Apple sold 4.89 million Macs in the last quarter, the company announced in its fiscal Q4 2011 results conference call last month, a record for the company. In fact, the total was greater than for any entire year before 2006, Wolf said.
The record results pushed Apple’s share of the global PC market beyond the five percent mark for the first time since 1996, according to Wolf’s calculations.
“More impressively, the growth in Mac shipments in the past year represented 20 percent of the growth in worldwide PC shipments,” Wolf said in a note to investors.
Apple performed well in the home and business markets, Wolf said, with a 25.6 percent growth in the home market, compared to just four percent growth in the home PC market overall.
In the business market, Apple’s growth was a staggering 43.8 percent, compared to 4.8 percent growth for the overall business PC market.

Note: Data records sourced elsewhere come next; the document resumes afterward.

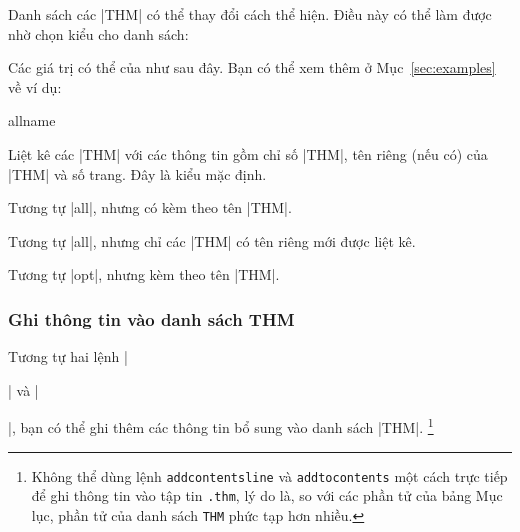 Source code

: \begin{theorem}
\begin{thm}
\begin{dinhly}
\begin{dinhly*}
\DescribeMacro\theoremlisttype
Danh sách các |THM| có thể thay đổi cách thể hiện.
Điều này có thể làm được nhờ chọn kiểu cho danh sách:
\begin{command}
\end{command}
Các giá trị có thể của  như sau đây. Bạn có thể
xem thêm ở Mục~\vref{sec:examples} về ví dụ:
\begin{deflist}{allname}
 \item[all]
	Liệt kê các |THM| với các thông tin gồm chỉ số |THM|,
	tên riêng (nếu có) của |THM| và số trang. Đây là kiểu mặc định.
 \item[allname]
	Tương tự |all|, nhưng có kèm theo tên |THM|.
 \item[opt]
	Tương tự |all|, nhưng chỉ các |THM| có tên riêng mới được liệt kê.
 \item[optname]
	Tương tự |opt|, nhưng kèm theo tên |THM|.
\end{deflist}

\subsubsection{\texorpdfstring{Ghi thông tin vào danh sách THM}{Ghi thong tin vao danh sach THM}}

Tương tự hai lệnh |\addcontentsline| và |\addtocontents|,
bạn có thể ghi thêm các thông tin bổ sung vào danh sách |THM|.%
\footnote{%
	Không thể dùng lệnh \texttt{\bslash addcontentsline} và \texttt{\bslash addtocontents}
	một cách trực tiếp để ghi thông tin vào tập tin \texttt{.thm},
	lý do là, so với các phần tử của bảng Mục lục, phần tử của danh sách \texttt{THM}
	phức tạp hơn nhiều.%
}


\end{dinhly*}
\end{dinhly}
\end{thm}
\end{theorem}
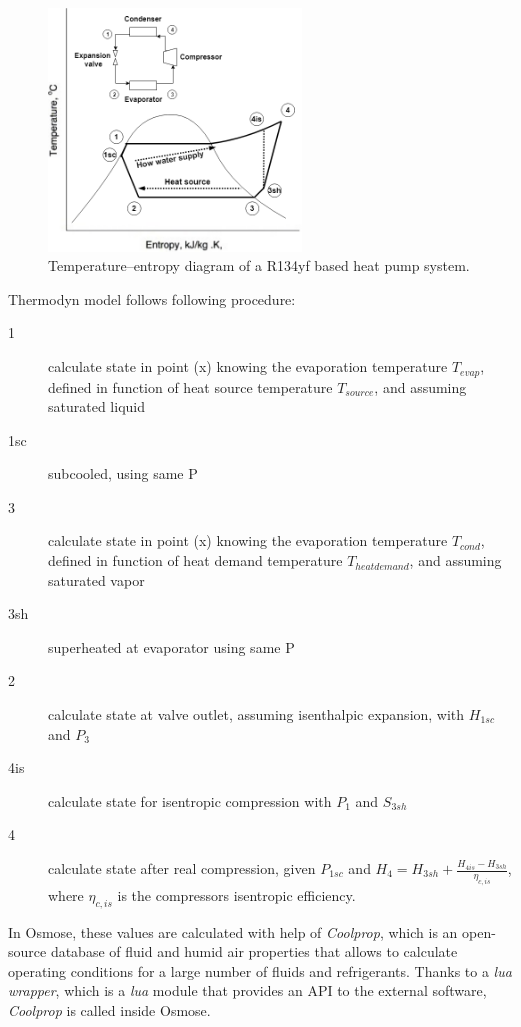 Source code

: \documentclass{article}
\begin{document}
\begin{figure}[h!]
	\centering
	\includegraphics[width=0.6\textwidth]{HP_cylce_ref.png}
	\caption{Temperature–entropy diagram of a R134yf based heat pump system.}
	\label{fig:hp_ref}
\end{figure}

Thermodyn model follows following procedure:
\begin{description}
    \item[1] calculate state in point (x) knowing the evaporation temperature $T_{evap}$, defined in function of heat source temperature $T_{source}$, and assuming saturated liquid
    \item[1sc] subcooled, using same P
    \item[3] calculate state in point (x) knowing the evaporation temperature $T_{cond}$, defined in function of heat demand temperature $T_{heat demand}$, and assuming saturated vapor
    \item[3sh] superheated at evaporator using same P
    \item[2] calculate state at valve outlet, assuming isenthalpic expansion, with $H_{1sc}$ and $P_{3}$
    \item[4is] calculate state for isentropic compression with $P_{1}$ and $S_{3sh}$
    \item[4] calculate state after real compression, given $P_{1sc}$ and $H_{4} = H_{3sh} + \frac{H_{4is} - H_{3sh}}{\eta_{c,is}}$, where $\eta_{c,is}$ is the compressors isentropic efficiency. 
\end{description}

In Osmose, these values are calculated with help of \textit{Coolprop}, which is an open-source database of fluid and humid air properties that allows to calculate operating conditions for a large number of fluids and refrigerants. Thanks to a \textit{lua wrapper}, which is a \textit{lua} module that provides an API to the external software, \textit{Coolprop} is called inside Osmose.
\end{document}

The picture was not so rosy in the education market, though, where there was 2.9 percent growth in Mac sales, compared to 16.9 percent for the whole of the education market. Apple’s sales to government declined by 0.6 percent, Wolf said. However, the poor performance in these markets can be put down to the iPad cannibalising the market.
Wolf attributed much of the growth in the Mac sales to the Asia Pacific region, with Japan not far behind. “The growth of Apple’s sales in China represents a perfect storm between an iconic brand and a rapidly growing middle class that’s more brand conscious than consumers in most other regions of the globe,” said Wolf.